§ Work item
Only the pictures stay out; please return all the entries below exactly as written.

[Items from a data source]
********************

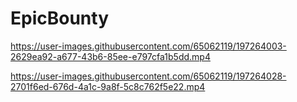 # EpicBounty

https://user-images.githubusercontent.com/65062119/197264003-2629ea92-a677-43b6-85ee-e797cfa1b5dd.mp4

https://user-images.githubusercontent.com/65062119/197264028-2701f6ed-676d-4a1c-9a8f-5c8c762f5e22.mp4
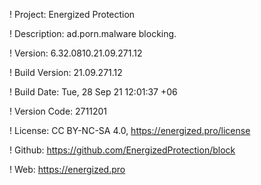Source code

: ! Project: Energized Protection

! Description: ad.porn.malware blocking.

! Version: 6.32.0810.21.09.271.12

! Build Version: 21.09.271.12

! Build Date: Tue, 28 Sep 21 12:01:37 +06

! Version Code: 2711201

! License: CC BY-NC-SA 4.0, https://energized.pro/license

! Github: https://github.com/EnergizedProtection/block

! Web: https://energized.pro
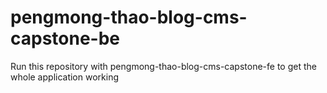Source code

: # pengmong-thao-blog-cms-capstone-be

Run this repository with pengmong-thao-blog-cms-capstone-fe to get the whole application working
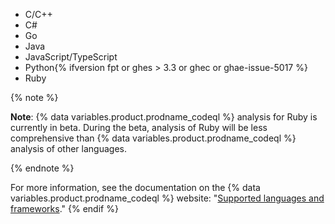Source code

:<!-- If you update the list of supported languages for CodeQL, update docs-internal/content/get-started/learning-about-github/github-language-support.md to reflect the changes. -->
- C/C++
- C#
- Go
- Java
- JavaScript/TypeScript
- Python{% ifversion fpt or ghes > 3.3 or ghec or ghae-issue-5017 %}
- Ruby

{% note %}

**Note**: {% data variables.product.prodname_codeql %} analysis for Ruby is currently in beta. During the beta, analysis of Ruby will be less comprehensive than {% data variables.product.prodname_codeql %} analysis of other languages.

{% endnote %}

For more information, see the documentation on the {% data variables.product.prodname_codeql %} website: "[Supported languages and frameworks](https://codeql.github.com/docs/codeql-overview/supported-languages-and-frameworks/)."
{% endif %}
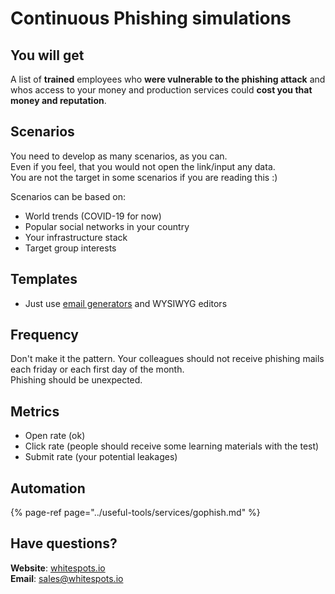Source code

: # Continuous Phishing simulations

## You will get

A list of **trained** employees who **were vulnerable to the phishing attack** and whos access to your money and production services could **cost you that money and reputation**.

## Scenarios

You need to develop as many scenarios, as you can.  
Even if you feel, that you would not open the link/input any data.  
You are not the target in some scenarios if you are reading this :\)

Scenarios can be based on:

* World trends \(COVID-19 for now\)
* Popular social networks in your country
* Your infrastructure stack
* Target group interests

## Templates

* Just use [email generators](https://topol.io/) and WYSIWYG editors

## Fr**equency**

Don't make it the pattern. Your colleagues should not receive phishing mails each friday or each first day of the month.  
Phishing should be unexpected.

## Metrics

* Open rate \(ok\)
* Click rate \(people should receive some learning materials with the test\)
* Submit rate \(your potential leakages\)

## Automation

{% page-ref page="../useful-tools/services/gophish.md" %}

## Have questions?

**Website**: [whitespots.io](https://whitespots.io/?utm=appsecwiki)   
**Email**: [sales@whitespots.io](mailto:sales@whitespots.io)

********************

§ Result of this exercise
 # EpicBounty

https://user-images.githubusercontent.com/65062119/197264003-2629ea92-a677-43b6-85ee-e797cfa1b5dd.mp4

https://user-images.githubusercontent.com/65062119/197264028-2701f6ed-676d-4a1c-9a8f-5c8c762f5e22.mp4
Source code

: ! Project: Energized Protection

! Description: ad.porn.malware blocking.

! Version: 6.32.0810.21.09.271.12

! Build Version: 21.09.271.12

! Build Date: Tue, 28 Sep 21 12:01:37 +06

! Version Code: 2711201

! License: CC BY-NC-SA 4.0, https://energized.pro/license

! Github: https://github.com/EnergizedProtection/block

! Web: https://energized.pro
Source code

: # pengmong-thao-blog-cms-capstone-be

Run this repository with pengmong-thao-blog-cms-capstone-fe to get the whole application working
Source code

:<!-- If you update the list of supported languages for CodeQL, update docs-internal/content/get-started/learning-about-github/github-language-support.md to reflect the changes. -->
- C/C++
- C#
- Go
- Java
- JavaScript/TypeScript
- Python{% ifversion fpt or ghes > 3.3 or ghec or ghae-issue-5017 %}
- Ruby

{% note %}

**Note**: {% data variables.product.prodname_codeql %} analysis for Ruby is currently in beta. During the beta, analysis of Ruby will be less comprehensive than {% data variables.product.prodname_codeql %} analysis of other languages.

{% endnote %}

For more information, see the documentation on the {% data variables.product.prodname_codeql %} website: "[Supported languages and frameworks](https://codeql.github.com/docs/codeql-overview/supported-languages-and-frameworks/)."
{% endif %}
Source code

: # Continuous Phishing simulations

## You will get

A list of **trained** employees who **were vulnerable to the phishing attack** and whos access to your money and production services could **cost you that money and reputation**.

## Scenarios

You need to develop as many scenarios, as you can.  
Even if you feel, that you would not open the link/input any data.  
You are not the target in some scenarios if you are reading this :\)

Scenarios can be based on:

* World trends \(COVID-19 for now\)
* Popular social networks in your country
* Your infrastructure stack
* Target group interests

## Templates

* Just use [email generators](https://topol.io/) and WYSIWYG editors

## Fr**equency**

Don't make it the pattern. Your colleagues should not receive phishing mails each friday or each first day of the month.  
Phishing should be unexpected.

## Metrics

* Open rate \(ok\)
* Click rate \(people should receive some learning materials with the test\)
* Submit rate \(your potential leakages\)

## Automation

{% page-ref page="../useful-tools/services/gophish.md" %}

## Have questions?

**Website**: [whitespots.io](https://whitespots.io/?utm=appsecwiki)   
**Email**: [sales@whitespots.io](mailto:sales@whitespots.io)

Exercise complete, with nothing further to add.